Common Issues & Solutions

Is a high SKEW reading bearish?
History says it is not a reliable signal. Relative to each era's own baseline, extreme-skew days led to better-than-average returns in 1994-2004, much worse in 2005-2013, and slightly worse since 2014. A sign that flips by decade is not a signal you can trade.
Why does SKEW sit so much higher than it used to?
Structural demand for tail hedges. After 2008 (and again after the 2010s vol events), systematic tail-hedging programs became permanent buyers of deep OTM puts, lifting SKEW's baseline from the ~115 of the 1990s to the 140s-150s today. That is exactly why we score it against a rolling window.
SKEW vs VIX — what's the difference?
VIX measures the implied volatility of near-the-money S&P options over the next 30 days — the expected size of ordinary moves. SKEW measures the asymmetry priced into deep out-of-the-money options — how much extra a crash costs to insure against. Calm VIX and elevated SKEW can coexist.
Where does the data come from?
The CBOE SKEW index ($SKEW.X), daily closes since January 1990 from our TradeStation feed, joined with SPY closes from our own price database for the forward-return studies.
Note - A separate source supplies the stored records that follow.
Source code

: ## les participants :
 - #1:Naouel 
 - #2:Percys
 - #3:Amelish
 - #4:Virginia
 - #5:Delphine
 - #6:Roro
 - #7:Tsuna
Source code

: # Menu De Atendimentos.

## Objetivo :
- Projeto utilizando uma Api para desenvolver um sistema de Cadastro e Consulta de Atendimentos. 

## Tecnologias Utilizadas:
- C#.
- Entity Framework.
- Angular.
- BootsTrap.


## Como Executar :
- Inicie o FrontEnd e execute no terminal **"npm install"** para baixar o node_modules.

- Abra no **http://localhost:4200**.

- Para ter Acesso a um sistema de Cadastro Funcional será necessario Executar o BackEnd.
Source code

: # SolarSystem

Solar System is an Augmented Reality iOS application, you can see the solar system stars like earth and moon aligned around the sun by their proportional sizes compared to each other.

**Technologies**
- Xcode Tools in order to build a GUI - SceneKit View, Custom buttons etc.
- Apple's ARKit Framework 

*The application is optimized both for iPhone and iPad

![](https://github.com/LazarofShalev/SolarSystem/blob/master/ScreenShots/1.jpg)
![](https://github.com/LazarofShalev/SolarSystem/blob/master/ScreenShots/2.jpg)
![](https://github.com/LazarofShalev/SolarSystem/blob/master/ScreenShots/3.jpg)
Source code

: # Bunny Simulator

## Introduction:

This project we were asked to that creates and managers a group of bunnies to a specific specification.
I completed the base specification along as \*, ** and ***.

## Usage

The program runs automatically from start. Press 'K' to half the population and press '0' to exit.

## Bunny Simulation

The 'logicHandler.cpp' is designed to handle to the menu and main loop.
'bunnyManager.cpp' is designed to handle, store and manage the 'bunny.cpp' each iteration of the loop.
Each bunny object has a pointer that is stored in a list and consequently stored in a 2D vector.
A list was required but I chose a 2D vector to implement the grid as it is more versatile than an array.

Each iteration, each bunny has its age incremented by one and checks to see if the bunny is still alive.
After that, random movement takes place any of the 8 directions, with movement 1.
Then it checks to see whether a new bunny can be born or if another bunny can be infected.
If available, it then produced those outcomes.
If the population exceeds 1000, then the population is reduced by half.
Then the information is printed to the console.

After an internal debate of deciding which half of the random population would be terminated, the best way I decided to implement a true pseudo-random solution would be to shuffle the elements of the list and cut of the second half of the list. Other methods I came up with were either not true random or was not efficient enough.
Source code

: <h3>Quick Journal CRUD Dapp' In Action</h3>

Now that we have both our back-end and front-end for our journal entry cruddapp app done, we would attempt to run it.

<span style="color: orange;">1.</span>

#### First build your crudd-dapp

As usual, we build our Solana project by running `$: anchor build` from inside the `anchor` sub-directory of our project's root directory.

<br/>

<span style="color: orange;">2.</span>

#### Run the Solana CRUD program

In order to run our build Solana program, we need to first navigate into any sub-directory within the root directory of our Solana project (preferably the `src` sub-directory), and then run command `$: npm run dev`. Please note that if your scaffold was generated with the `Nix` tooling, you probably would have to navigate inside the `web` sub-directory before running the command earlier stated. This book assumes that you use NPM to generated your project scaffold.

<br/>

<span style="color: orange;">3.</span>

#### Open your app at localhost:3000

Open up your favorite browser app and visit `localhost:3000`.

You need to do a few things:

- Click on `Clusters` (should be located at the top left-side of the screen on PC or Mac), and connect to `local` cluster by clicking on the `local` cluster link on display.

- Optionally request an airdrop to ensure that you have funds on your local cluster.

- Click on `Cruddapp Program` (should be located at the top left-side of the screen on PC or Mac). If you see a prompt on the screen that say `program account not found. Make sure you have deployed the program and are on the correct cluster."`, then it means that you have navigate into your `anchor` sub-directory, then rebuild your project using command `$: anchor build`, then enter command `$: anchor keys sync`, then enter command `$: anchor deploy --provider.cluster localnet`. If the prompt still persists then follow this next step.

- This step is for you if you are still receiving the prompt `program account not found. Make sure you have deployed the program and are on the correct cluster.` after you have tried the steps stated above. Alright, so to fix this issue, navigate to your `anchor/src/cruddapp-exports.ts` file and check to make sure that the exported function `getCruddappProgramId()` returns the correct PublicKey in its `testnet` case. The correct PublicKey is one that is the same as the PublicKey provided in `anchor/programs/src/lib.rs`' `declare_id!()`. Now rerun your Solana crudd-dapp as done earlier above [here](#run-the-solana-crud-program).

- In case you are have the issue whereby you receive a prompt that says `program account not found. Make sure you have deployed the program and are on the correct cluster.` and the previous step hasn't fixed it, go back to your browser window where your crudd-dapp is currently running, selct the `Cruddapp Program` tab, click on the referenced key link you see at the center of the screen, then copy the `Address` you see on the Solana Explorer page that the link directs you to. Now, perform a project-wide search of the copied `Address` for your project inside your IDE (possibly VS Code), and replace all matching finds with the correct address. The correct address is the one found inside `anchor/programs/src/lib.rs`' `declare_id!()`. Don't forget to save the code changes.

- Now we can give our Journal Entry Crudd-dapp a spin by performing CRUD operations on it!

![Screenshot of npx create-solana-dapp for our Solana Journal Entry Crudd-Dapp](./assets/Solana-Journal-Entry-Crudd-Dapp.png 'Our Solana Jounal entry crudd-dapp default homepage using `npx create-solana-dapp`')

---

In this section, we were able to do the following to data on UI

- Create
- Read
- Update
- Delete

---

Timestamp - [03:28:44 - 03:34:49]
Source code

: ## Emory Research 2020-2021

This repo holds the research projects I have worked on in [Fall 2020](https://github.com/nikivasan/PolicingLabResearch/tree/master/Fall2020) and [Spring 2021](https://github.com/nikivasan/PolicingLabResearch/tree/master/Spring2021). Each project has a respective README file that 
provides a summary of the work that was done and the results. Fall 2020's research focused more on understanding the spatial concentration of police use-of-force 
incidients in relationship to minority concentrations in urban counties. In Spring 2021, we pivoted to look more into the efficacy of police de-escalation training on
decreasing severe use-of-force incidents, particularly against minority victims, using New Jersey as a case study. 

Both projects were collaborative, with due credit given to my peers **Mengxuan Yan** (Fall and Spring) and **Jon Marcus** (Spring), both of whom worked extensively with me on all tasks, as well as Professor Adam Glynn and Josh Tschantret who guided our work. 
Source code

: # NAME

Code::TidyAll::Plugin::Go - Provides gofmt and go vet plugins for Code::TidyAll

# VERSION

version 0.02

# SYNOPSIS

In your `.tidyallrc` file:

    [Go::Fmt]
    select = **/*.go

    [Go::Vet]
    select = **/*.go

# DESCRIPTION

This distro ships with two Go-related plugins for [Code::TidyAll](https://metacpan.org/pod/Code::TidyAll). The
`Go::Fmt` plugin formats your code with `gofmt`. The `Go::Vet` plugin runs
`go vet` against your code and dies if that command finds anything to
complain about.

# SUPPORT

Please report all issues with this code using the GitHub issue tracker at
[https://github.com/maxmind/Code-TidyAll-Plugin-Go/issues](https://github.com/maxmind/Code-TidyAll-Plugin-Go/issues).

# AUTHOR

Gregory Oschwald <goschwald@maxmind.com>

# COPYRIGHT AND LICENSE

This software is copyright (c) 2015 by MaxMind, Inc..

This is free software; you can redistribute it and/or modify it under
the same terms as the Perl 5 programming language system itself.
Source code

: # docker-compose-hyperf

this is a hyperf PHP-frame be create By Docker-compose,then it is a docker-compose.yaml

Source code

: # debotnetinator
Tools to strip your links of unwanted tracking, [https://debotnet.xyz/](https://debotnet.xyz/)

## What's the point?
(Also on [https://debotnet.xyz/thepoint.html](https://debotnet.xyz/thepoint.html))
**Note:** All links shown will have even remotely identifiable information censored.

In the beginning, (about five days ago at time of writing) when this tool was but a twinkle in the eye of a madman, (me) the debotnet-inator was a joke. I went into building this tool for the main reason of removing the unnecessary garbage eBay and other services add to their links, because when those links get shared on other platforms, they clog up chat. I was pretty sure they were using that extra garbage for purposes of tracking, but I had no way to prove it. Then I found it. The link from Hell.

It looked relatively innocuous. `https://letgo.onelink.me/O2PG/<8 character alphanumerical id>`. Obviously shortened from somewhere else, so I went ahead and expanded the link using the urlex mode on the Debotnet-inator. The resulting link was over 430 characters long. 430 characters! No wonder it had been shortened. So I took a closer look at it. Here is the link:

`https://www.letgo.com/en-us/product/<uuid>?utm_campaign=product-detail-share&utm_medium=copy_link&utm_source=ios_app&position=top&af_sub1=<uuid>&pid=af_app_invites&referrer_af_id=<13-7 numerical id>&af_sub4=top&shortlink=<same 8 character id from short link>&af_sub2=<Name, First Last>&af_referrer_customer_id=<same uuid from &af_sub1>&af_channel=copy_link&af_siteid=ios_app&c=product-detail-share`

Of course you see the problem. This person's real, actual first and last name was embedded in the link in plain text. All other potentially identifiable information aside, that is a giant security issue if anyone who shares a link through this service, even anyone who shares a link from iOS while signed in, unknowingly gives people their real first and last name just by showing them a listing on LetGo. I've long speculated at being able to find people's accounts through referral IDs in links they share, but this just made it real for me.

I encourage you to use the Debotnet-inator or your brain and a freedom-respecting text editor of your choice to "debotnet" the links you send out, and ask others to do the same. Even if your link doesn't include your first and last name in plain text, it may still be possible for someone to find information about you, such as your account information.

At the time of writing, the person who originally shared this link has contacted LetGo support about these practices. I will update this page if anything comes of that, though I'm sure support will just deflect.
Frequently Asked Questions

What is the CBOE SKEW index?
A CBOE index computed from deep out-of-the-money S&P 500 options that measures the perceived risk of extreme negative moves — tail risk. A value of 100 means option prices imply no tail-risk premium; higher values mean investors are paying progressively more for crash protection. It has ranged from about 101 (1991) to 183 (February 2025).
Is a high SKEW index bearish for stocks?
The data says it has not been a reliable signal in either direction. Measured against each era's own baseline, days with extreme skew (1.5σ above the trailing year) preceded above-average SPY returns in 1994-2004, sharply below-average in 2005-2013, and mildly below-average since 2014. A relationship that flips sign by decade describes hedging demand, not the future.
What does a SKEW reading above 150 mean?
Deep out-of-the-money puts are very expensive relative to at-the-money options — the market is paying up heavily for crash insurance. In the modern era that is roughly the top decile of readings. It tells you protection is dear; it does not tell you a crash is coming (or not coming).
What is the difference between SKEW and VIX?
VIX prices the expected size of ordinary 30-day moves from near-the-money options; SKEW prices the asymmetry of the far tail from deep out-of-the-money options. They answer different questions and frequently diverge — a calm VIX alongside an extreme SKEW means quiet expected trading but expensive jump insurance.
How often is this updated?
Daily after the US close, from CBOE's official SKEW index values. The z-score, state and percentiles recompute against the full 1990-present history.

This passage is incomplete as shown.